Postscript fun fact: dreamt
is the only word in the English language to end in mt
.
Post postscript fun fact fact: Dreamt is a far superior word to dreamed, and we don’t use it enough (though it could be the rarity that makes it so evocative). This is an opinion, not a fact.
This is related in a threadbare sort of way, and it doesn’t particularly fit in the narrative above, so I’m adding it here as a point of interest (I’m always interested in my own recollections).

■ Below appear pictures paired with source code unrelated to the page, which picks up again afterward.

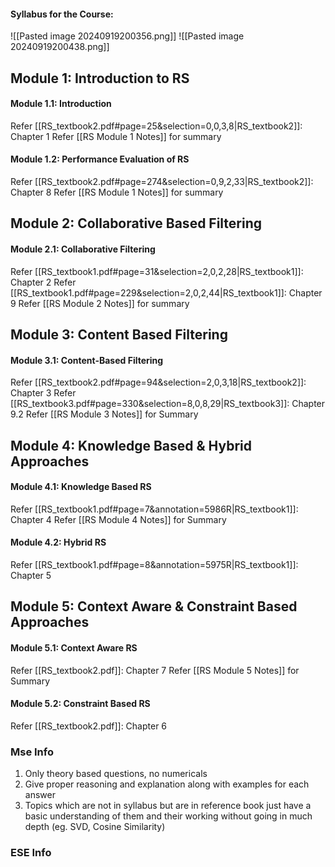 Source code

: #### Syllabus for the Course:
![[Pasted image 20240919200356.png]]
![[Pasted image 20240919200438.png]]

## Module 1: Introduction to RS
#### Module 1.1: Introduction
Refer [[RS_textbook2.pdf#page=25&selection=0,0,3,8|RS_textbook2]]: Chapter 1
Refer [[RS Module 1 Notes]] for summary

#### Module 1.2: Performance Evaluation of RS
Refer [[RS_textbook2.pdf#page=274&selection=0,9,2,33|RS_textbook2]]: Chapter 8
Refer [[RS Module 1 Notes]] for summary

## Module 2: Collaborative Based Filtering
#### Module 2.1: Collaborative Filtering
Refer [[RS_textbook1.pdf#page=31&selection=2,0,2,28|RS_textbook1]]: Chapter 2
Refer [[RS_textbook1.pdf#page=229&selection=2,0,2,44|RS_textbook1]]: Chapter 9
Refer [[RS Module 2 Notes]] for summary

## Module 3: Content Based Filtering
#### Module 3.1: Content-Based Filtering
Refer [[RS_textbook2.pdf#page=94&selection=2,0,3,18|RS_textbook2]]: Chapter 3
Refer [[RS_textbook3.pdf#page=330&selection=8,0,8,29|RS_textbook3]]: Chapter 9.2
Refer [[RS Module 3 Notes]] for Summary

## Module 4: Knowledge Based & Hybrid Approaches
#### Module 4.1: Knowledge Based RS
Refer [[RS_textbook1.pdf#page=7&annotation=5986R|RS_textbook1]]: Chapter 4
Refer [[RS Module 4 Notes]] for Summary

#### Module 4.2: Hybrid RS
Refer [[RS_textbook1.pdf#page=8&annotation=5975R|RS_textbook1]]: Chapter 5

## Module 5: Context Aware & Constraint Based Approaches
#### Module 5.1: Context Aware RS
Refer [[RS_textbook2.pdf]]: Chapter 7
Refer [[RS Module 5 Notes]] for Summary

#### Module 5.2: Constraint Based RS
Refer [[RS_textbook2.pdf]]: Chapter 6

### Mse Info
1. Only theory based questions, no numericals
2. Give proper reasoning and explanation along with examples for each answer
3. Topics which are not in syllabus but are in reference book just have a basic understanding of them and their working without going in much depth (eg. SVD, Cosine Similarity)

### ESE Info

Right after I graduated with my bachelor’s degree in art, I moved to Ithaca, NY, with my bestie, Angela. She worked at the Cornell Veterinarian necropsy lab, and I worked at the mall. Eventually, I got a job at Mackenzie-Childs, where I did shift work in their factory (very small factory). I worked 7am-3pm, trimming tiles that were custom ordered for very fancy people who needed their entire bathroom or kitchen tiled in hand-made Mackenzie-Childs tiles. I also drilled holes in drawer pulls, and various other small tasks like that. I actually really enjoyed that job, even though the actual work was pretty mindless – you did have to focus on it so you didn’t accidentally fuck up a tile while smoothing all the edges – because it was being a part of making something whimsical and beautiful. I watched how they made their vases (slip molds), and the painting (by hand). It was a trade, learning how to turn huge blocks of clay into useful and silly pieces of practical art. That job paid enough that I quit my other two jobs (days at American Eagle, nights at a deli), but when I was invited to apply for grad school, I walked away to go back to school. Everyone there was incredibly kind. The end.